**Available data:**

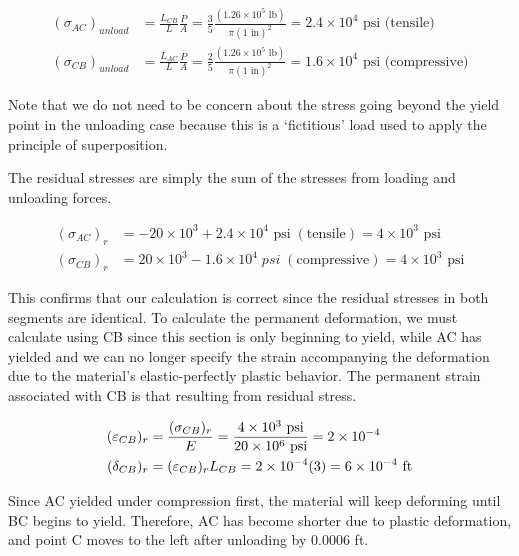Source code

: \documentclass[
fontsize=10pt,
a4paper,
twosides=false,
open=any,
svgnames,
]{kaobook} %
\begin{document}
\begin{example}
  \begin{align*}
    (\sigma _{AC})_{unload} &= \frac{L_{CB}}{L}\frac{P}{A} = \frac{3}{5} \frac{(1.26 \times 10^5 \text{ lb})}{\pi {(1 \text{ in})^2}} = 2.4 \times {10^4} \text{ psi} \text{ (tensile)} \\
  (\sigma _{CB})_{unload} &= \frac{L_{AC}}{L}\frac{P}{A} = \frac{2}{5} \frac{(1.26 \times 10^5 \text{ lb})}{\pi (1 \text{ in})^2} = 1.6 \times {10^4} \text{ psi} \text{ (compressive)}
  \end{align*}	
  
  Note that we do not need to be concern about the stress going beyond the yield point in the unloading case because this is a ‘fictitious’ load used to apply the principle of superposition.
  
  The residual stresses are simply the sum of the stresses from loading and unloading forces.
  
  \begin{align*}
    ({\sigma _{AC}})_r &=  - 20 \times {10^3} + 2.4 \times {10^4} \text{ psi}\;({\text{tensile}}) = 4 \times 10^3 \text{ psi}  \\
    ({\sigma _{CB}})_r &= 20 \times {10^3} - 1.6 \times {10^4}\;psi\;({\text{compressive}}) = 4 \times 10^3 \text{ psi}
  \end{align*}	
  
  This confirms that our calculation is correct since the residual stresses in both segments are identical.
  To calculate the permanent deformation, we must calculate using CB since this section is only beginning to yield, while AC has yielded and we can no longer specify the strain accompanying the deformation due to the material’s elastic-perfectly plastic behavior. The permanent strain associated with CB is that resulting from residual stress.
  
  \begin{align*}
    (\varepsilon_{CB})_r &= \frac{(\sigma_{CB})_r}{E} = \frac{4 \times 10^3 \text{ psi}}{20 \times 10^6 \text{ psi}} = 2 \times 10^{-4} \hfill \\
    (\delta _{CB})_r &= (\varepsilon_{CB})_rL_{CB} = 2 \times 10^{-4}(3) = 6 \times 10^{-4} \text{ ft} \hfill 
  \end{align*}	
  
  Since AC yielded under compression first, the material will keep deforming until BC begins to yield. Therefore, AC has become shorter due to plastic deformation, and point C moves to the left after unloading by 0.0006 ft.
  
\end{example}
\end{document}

* * *

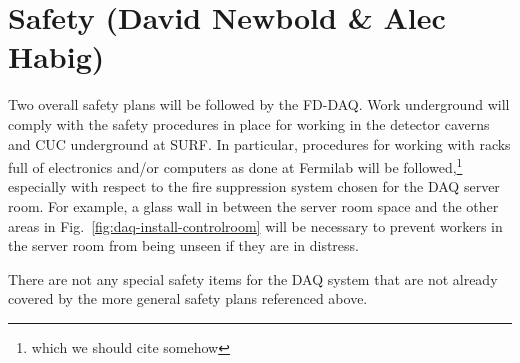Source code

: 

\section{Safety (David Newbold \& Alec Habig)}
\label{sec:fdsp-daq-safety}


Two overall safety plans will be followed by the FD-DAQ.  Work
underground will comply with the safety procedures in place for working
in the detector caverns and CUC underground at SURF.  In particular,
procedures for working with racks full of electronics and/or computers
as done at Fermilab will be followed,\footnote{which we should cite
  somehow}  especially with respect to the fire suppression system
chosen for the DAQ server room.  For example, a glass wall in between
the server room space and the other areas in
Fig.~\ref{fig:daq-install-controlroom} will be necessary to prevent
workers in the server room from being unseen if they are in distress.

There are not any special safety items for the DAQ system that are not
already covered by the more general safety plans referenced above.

---

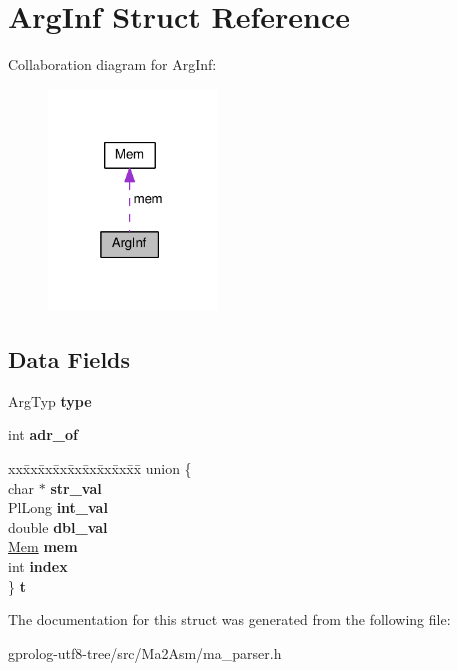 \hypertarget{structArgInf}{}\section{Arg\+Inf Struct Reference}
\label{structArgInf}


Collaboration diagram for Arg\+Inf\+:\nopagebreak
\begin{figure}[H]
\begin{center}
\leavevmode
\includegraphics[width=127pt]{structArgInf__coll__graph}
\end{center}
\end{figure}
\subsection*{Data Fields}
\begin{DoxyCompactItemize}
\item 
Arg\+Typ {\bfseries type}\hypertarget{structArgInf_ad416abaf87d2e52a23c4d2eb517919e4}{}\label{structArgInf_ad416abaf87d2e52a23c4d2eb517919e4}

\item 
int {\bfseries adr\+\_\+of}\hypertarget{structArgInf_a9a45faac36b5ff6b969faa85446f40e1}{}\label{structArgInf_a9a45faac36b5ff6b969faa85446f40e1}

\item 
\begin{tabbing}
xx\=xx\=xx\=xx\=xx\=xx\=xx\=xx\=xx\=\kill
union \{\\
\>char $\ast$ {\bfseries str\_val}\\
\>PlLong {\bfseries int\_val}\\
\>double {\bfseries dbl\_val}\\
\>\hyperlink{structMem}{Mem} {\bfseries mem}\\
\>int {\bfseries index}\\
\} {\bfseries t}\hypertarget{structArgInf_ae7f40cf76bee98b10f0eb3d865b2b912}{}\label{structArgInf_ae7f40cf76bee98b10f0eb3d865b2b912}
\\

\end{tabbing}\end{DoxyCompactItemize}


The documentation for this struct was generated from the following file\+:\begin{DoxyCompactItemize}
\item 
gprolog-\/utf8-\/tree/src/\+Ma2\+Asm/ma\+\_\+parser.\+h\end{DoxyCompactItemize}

**Exercise aim:** Using the records above, copy word for word the line with "as done at Fermilab", the line with "already covered by", and every line between them.

**Exercise solution:**
as done at Fermilab will be followed,\footnote{which we should cite
  somehow}  especially with respect to the fire suppression system
chosen for the DAQ server room.  For example, a glass wall in between
the server room space and the other areas in
Fig.~\ref{fig:daq-install-controlroom} will be necessary to prevent
workers in the server room from being unseen if they are in distress.

There are not any special safety items for the DAQ system that are not
already covered by the more general safety plans referenced above.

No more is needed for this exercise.